Jackson said Mrs. Clinton's maturity "obligates her through her humiliation and Bill's sense of embarrassment, to be able to keep that family together, not to isolate Chelsea but to insulate her."
Carl Anthony, a friend of Mr. Clinton and a historian of first ladies, also mentioned Mrs. Clinton's faith, which he said "has always been a foundation for her."
Anthony says Mrs. Clinton will deal with this "as many spouses across the country and through the generations have had to deal with this, by fits and starts and on her own time."
Don Baer, a former White House speechwriter who is a friend of the first family, pointed out that, whether or not Mrs. Clinton believes the president about Lewinsky, he is sure she believes in him.
"That's a very important thing," Baer said on This Morning. "She thinks of him as the most gifted politician of our generation. She believes that quite fervently. She believes he was destined to be president, and he was destined to be a great president.

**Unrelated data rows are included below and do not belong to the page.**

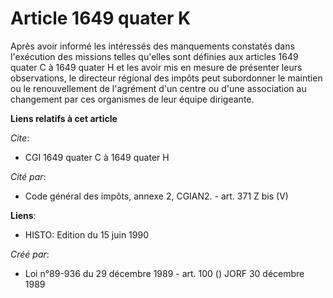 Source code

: # Article 1649 quater K

Après avoir informé les intéressés des manquements constatés dans l'exécution des missions telles qu'elles sont définies aux
articles 1649 quater C à 1649 quater H et les avoir mis en mesure de présenter leurs observations, le directeur régional des
impôts peut subordonner le maintien ou le renouvellement de l'agrément d'un centre ou d'une association au changement par ces
organismes de leur équipe dirigeante.

**Liens relatifs à cet article**

_Cite_:

  - CGI 1649 quater C à 1649 quater H

_Cité par_:

  - Code général des impôts, annexe 2, CGIAN2. - art. 371 Z bis (V)

**Liens**:

  - HISTO: Edition du 15 juin 1990

_Créé par_:

  - Loi n°89-936 du 29 décembre 1989 - art. 100 () JORF 30 décembre 1989
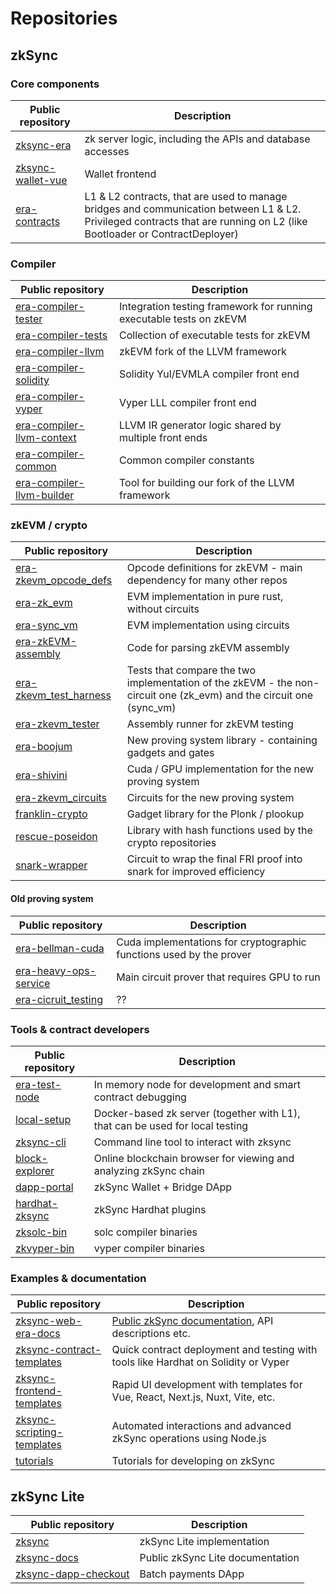 # Repositories

## zkSync

### Core components

| Public repository                                                     | Description                                                                                                                                                             |
| --------------------------------------------------------------------- | ----------------------------------------------------------------------------------------------------------------------------------------------------------------------- |
| [zksync-era](https://github.com/matter-labs/zksync-era)               | zk server logic, including the APIs and database accesses                                                                                                               |
| [zksync-wallet-vue](https://github.com/matter-labs/zksync-wallet-vue) | Wallet frontend                                                                                                                                                         |
| [era-contracts](https://github.com/matter-labs/era-contracts)         | L1 & L2 contracts, that are used to manage bridges and communication between L1 & L2. Privileged contracts that are running on L2 (like Bootloader or ContractDeployer) |

### Compiler

| Public repository                                                                     | Description                                                         |
| ------------------------------------------------------------------------------------- | ------------------------------------------------------------------- |
| [era-compiler-tester](https://github.com/matter-labs/era-compiler-tester)             | Integration testing framework for running executable tests on zkEVM |
| [era-compiler-tests](https://github.com/matter-labs/era-compiler-tests)               | Collection of executable tests for zkEVM                            |
| [era-compiler-llvm](https://github.com/matter-labs/compiler-llvm)                     | zkEVM fork of the LLVM framework                                    |
| [era-compiler-solidity](https://github.com/matter-labs/era-compiler-solidity)         | Solidity Yul/EVMLA compiler front end                               |
| [era-compiler-vyper](https://github.com/matter-labs/era-compiler-vyper)               | Vyper LLL compiler front end                                        |
| [era-compiler-llvm-context](https://github.com/matter-labs/era-compiler-llvm-context) | LLVM IR generator logic shared by multiple front ends               |
| [era-compiler-common](https://github.com/matter-labs/era-compiler-common)             | Common compiler constants                                           |
| [era-compiler-llvm-builder](https://github.com/matter-labs/era-compiler-llvm-builder) | Tool for building our fork of the LLVM framework                    |

### zkEVM / crypto

| Public repository                                                               | Description                                                                                                         |
| ------------------------------------------------------------------------------- | ------------------------------------------------------------------------------------------------------------------- |
| [era-zkevm_opcode_defs](https://github.com/matter-labs/era-zkevm_opcode_defs)   | Opcode definitions for zkEVM - main dependency for many other repos                                                 |
| [era-zk_evm](https://github.com/matter-labs/era-zk_evm)                         | EVM implementation in pure rust, without circuits                                                                   |
| [era-sync_vm](https://github.com/matter-labs/era-sync_vm)                       | EVM implementation using circuits                                                                                   |
| [era-zkEVM-assembly](https://github.com/matter-labs/era-zkEVM-assembly)         | Code for parsing zkEVM assembly                                                                                     |
| [era-zkevm_test_harness](https://github.com/matter-labs/era-zkevm_test_harness) | Tests that compare the two implementation of the zkEVM - the non-circuit one (zk_evm) and the circuit one (sync_vm) |
| [era-zkevm_tester](https://github.com/matter-labs/era-zkevm_tester)             | Assembly runner for zkEVM testing                                                                                   |
| [era-boojum](https://github.com/matter-labs/era-boojum)                         | New proving system library - containing gadgets and gates                                                           |
| [era-shivini](https://github.com/matter-labs/era-shivini)                       | Cuda / GPU implementation for the new proving system                                                                |
| [era-zkevm_circuits](https://github.com/matter-labs/era-zkevm_circuits)         | Circuits for the new proving system                                                                                 |
| [franklin-crypto](https://github.com/matter-labs/franklin-crypto)               | Gadget library for the Plonk / plookup                                                                              |
| [rescue-poseidon](https://github.com/matter-labs/rescue-poseidon)               | Library with hash functions used by the crypto repositories                                                         |
| [snark-wrapper](https://github.com/matter-labs/snark-wrapper)                   | Circuit to wrap the final FRI proof into snark for improved efficiency                                              |

#### Old proving system

| Public repository                                                             | Description                                                         |
| ----------------------------------------------------------------------------- | ------------------------------------------------------------------- |
| [era-bellman-cuda](https://github.com/matter-labs/era-bellman-cuda)           | Cuda implementations for cryptographic functions used by the prover |
| [era-heavy-ops-service](https://github.com/matter-labs/era-heavy-ops-service) | Main circuit prover that requires GPU to run                        |
| [era-cicruit_testing](https://github.com/matter-labs/era-circuit_testing)     | ??                                                                  |

### Tools & contract developers

| Public repository                                               | Description                                                                   |
| --------------------------------------------------------------- | ----------------------------------------------------------------------------- |
| [era-test-node](https://github.com/matter-labs/era-test-node)   | In memory node for development and smart contract debugging                   |
| [local-setup](https://github.com/matter-labs/local-setup)       | Docker-based zk server (together with L1), that can be used for local testing |
| [zksync-cli](https://github.com/matter-labs/zksync-cli)         | Command line tool to interact with zksync                                     |
| [block-explorer](https://github.com/matter-labs/block-explorer) | Online blockchain browser for viewing and analyzing zkSync chain              |
| [dapp-portal](https://github.com/matter-labs/dapp-portal)       | zkSync Wallet + Bridge DApp                                                   |
| [hardhat-zksync](https://github.com/matter-labs/hardhat-zksync) | zkSync Hardhat plugins                                                        |
| [zksolc-bin](https://github.com/matter-labs/zksolc-bin)         | solc compiler binaries                                                        |
| [zkvyper-bin](https://github.com/matter-labs/zkvyper-bin)       | vyper compiler binaries                                                       |

### Examples & documentation

| Public repository                                                                       | Description                                                                        |
| --------------------------------------------------------------------------------------- | ---------------------------------------------------------------------------------- |
| [zksync-web-era-docs](https://github.com/matter-labs/zksync-web-era-docs)               | [Public zkSync documentation](https://era.zksync.io/docs/), API descriptions etc.  |
| [zksync-contract-templates](https://github.com/matter-labs/zksync-contract-templates)   | Quick contract deployment and testing with tools like Hardhat on Solidity or Vyper |
| [zksync-frontend-templates](https://github.com/matter-labs/zksync-frontend-templates)   | Rapid UI development with templates for Vue, React, Next.js, Nuxt, Vite, etc.      |
| [zksync-scripting-templates](https://github.com/matter-labs/zksync-scripting-templates) | Automated interactions and advanced zkSync operations using Node.js                |
| [tutorials](https://github.com/matter-labs/tutorials)                                   | Tutorials for developing on zkSync                                                 |

## zkSync Lite

| Public repository                                                           | Description                      |
| --------------------------------------------------------------------------- | -------------------------------- |
| [zksync](https://github.com/matter-labs/zksync)                             | zkSync Lite implementation       |
| [zksync-docs](https://github.com/matter-labs/zksync-docs)                   | Public zkSync Lite documentation |
| [zksync-dapp-checkout](https://github.com/matter-labs/zksync-dapp-checkout) | Batch payments DApp              |
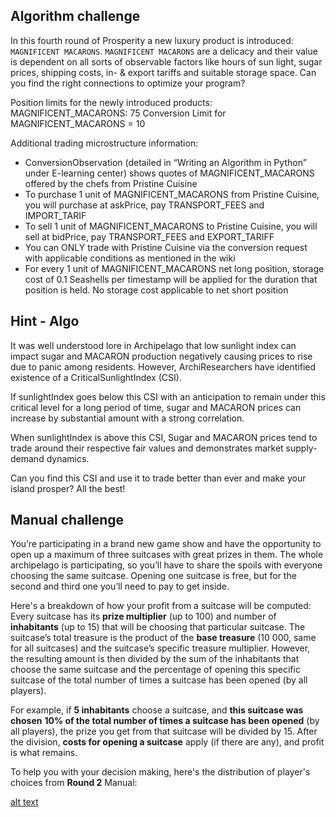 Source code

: ## Algorithm challenge

In this fourth round of Prosperity a new luxury product is introduced: `MAGNIFICENT MACARONS`. `MAGNIFICENT MACARONS` are a delicacy and their value is dependent on all sorts of observable factors like hours of sun light, sugar prices, shipping costs, in- & export tariffs and suitable storage space. Can you find the right connections to optimize your program? 

Position limits for the newly introduced products:
MAGNIFICENT_MACARONS: 75
Conversion Limit for MAGNIFICENT_MACARONS = 10

Additional trading microstructure information:
- ConversionObservation (detailed in “Writing an Algorithm in Python” under E-learning center) shows quotes of MAGNIFICENT_MACARONS offered by the chefs from Pristine Cuisine
- To purchase 1 unit of MAGNIFICENT_MACARONS from Pristine Cuisine, you will purchase at askPrice, pay TRANSPORT_FEES and IMPORT_TARIF
- To sell 1 unit of MAGNIFICENT_MACARONS to Pristine Cuisine, you will sell at bidPrice, pay TRANSPORT_FEES and EXPORT_TARIFF
- You can ONLY trade with Pristine Cuisine via the conversion request with applicable conditions as mentioned in the wiki
- For every 1 unit of MAGNIFICENT_MACARONS net long position, storage cost of 0.1 Seashells per timestamp will be applied for the duration that position is held. No storage cost applicable to net short position

## Hint - Algo

It was well understood lore in Archipelago that low sunlight index can impact sugar and MACARON production negatively causing prices to rise due to panic among residents. However, ArchiResearchers have identified existence of a CriticalSunlightIndex (CSI).

If sunlightIndex goes below this CSI with an anticipation to remain under this critical level for a long period of time, sugar and MACARON prices can increase by substantial amount with a strong correlation.

When sunlightIndex is above this CSI, Sugar and MACARON prices tend to trade around their respective fair values and demonstrates market supply-demand dynamics.

Can you find this CSI and use it to trade better than ever and make your island prosper? All the best!

## Manual challenge

You’re participating in a brand new game show and have the opportunity to open up a maximum of three suitcases with great prizes in them. The whole archipelago is participating, so you’ll have to share the spoils with everyone choosing the same suitcase. Opening one suitcase is free, but for the second and third one you’ll need to pay to get inside. 

Here's a breakdown of how your profit from a suitcase will be computed:
Every suitcase has its **prize multiplier** (up to 100) and number of **inhabitants** (up to 15) that will be choosing that particular suitcase. The suitcase’s total treasure is the product of the **base treasure** (10 000, same for all suitcases) and the suitcase’s specific treasure multiplier. However, the resulting amount is then divided by the sum of the inhabitants that choose the same suitcase and the percentage of opening this specific suitcase of the total number of times a suitcase has been opened (by all players). 

For example, if **5 inhabitants** choose a suitcase, and **this suitcase was chosen** **10% of the total number of times a suitcase has been opened** (by all players), the prize you get from that suitcase will be divided by 15. After the division, **costs for opening a suitcase** apply (if there are any), and profit is what remains.

To help you with your decision making, here's the distribution of player's choices from **Round 2** Manual:

[alt text](image.png) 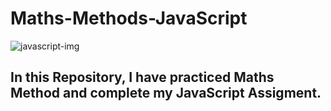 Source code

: # Maths-Methods-JavaScript
![javascript-img](https://github.com/Shahzaib-Anees/Maths-Methods-JavaScript/assets/159277068/0eebd731-4e91-431b-bbae-8a03db0224d8)
<br>
<h2>In this Repository, I have practiced Maths Method and complete my JavaScript Assigment.</h2>

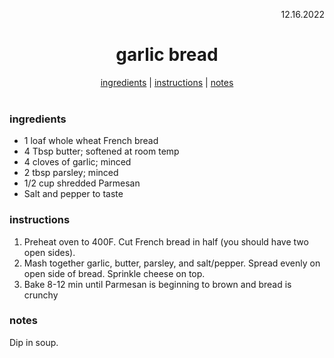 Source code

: <p align="right">12.16.2022</p>

<h1 align="center">garlic bread</h1>

<div align="center">
  <a href="#ingredients">ingredients</a> | 
  <a href="#instructions">instructions</a> | 
  <a href="#notes">notes</a>
</div>
<br>

### ingredients
- 1 loaf whole wheat French bread 
- 4 Tbsp butter; softened at room temp
- 4 cloves of garlic; minced 
- 2 tbsp parsley; minced 
- 1/2 cup shredded Parmesan 
- Salt and pepper to taste


### instructions
1. Preheat oven to 400F. Cut French bread in half (you should have two open sides).
1. Mash together garlic, butter, parsley, and salt/pepper. Spread evenly on open side of bread. Sprinkle cheese on top.
1. Bake 8-12 min until Parmesan is beginning to brown and bread is crunchy


### notes
Dip in soup.

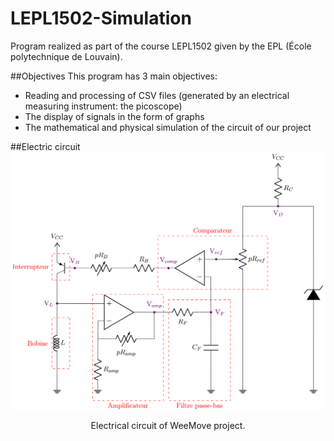 # LEPL1502-Simulation
Program realized as part of the course LEPL1502 given by the EPL (École polytechnique de Louvain).

##Objectives
This program has 3 main objectives:
- Reading and processing of CSV files (generated by an electrical measuring instrument: the picoscope)
- The display of signals in the form of graphs
- The mathematical and physical simulation of the circuit of our project

##Electric circuit
![Electrical circuit of the WeeMove project](src/img/circuit.png)
<p align="center">Electrical circuit of WeeMove project.</p>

"I think it's important to remember that she does love the president, she loves her daughter, but she also believes very much in his political agenda and missin."
Baer said he felt particularly sympathetic toward Mrs. Clinton because he remembers being struck, when as a reporter he first interviewed her in 1991, by how "human and sensitive" she was.
Both Anthony and Margaret Carlson, a writer for Time magazine, say divorce is not an option.
"She's invested her life in this career, as did Eleanor Roosevelt, even as did Jacqueline Kennedy in the 10 years of her marriage," said Anthony. "You don't just walk away from that kind of an investment."
A Yale-educated lawyer who was a partner in a Little Rock law firm until her husband was elected president, Mrs. Clinton has a mission as a first lady and a commitment to projects on a global scale, and she wants to see them through to completion, Anthony said.
"If she was married to a used car salesman, would she
still be there? She wouldn't," said Carlson. "But she's married to a president, and she is the first lady. So they both are doing this.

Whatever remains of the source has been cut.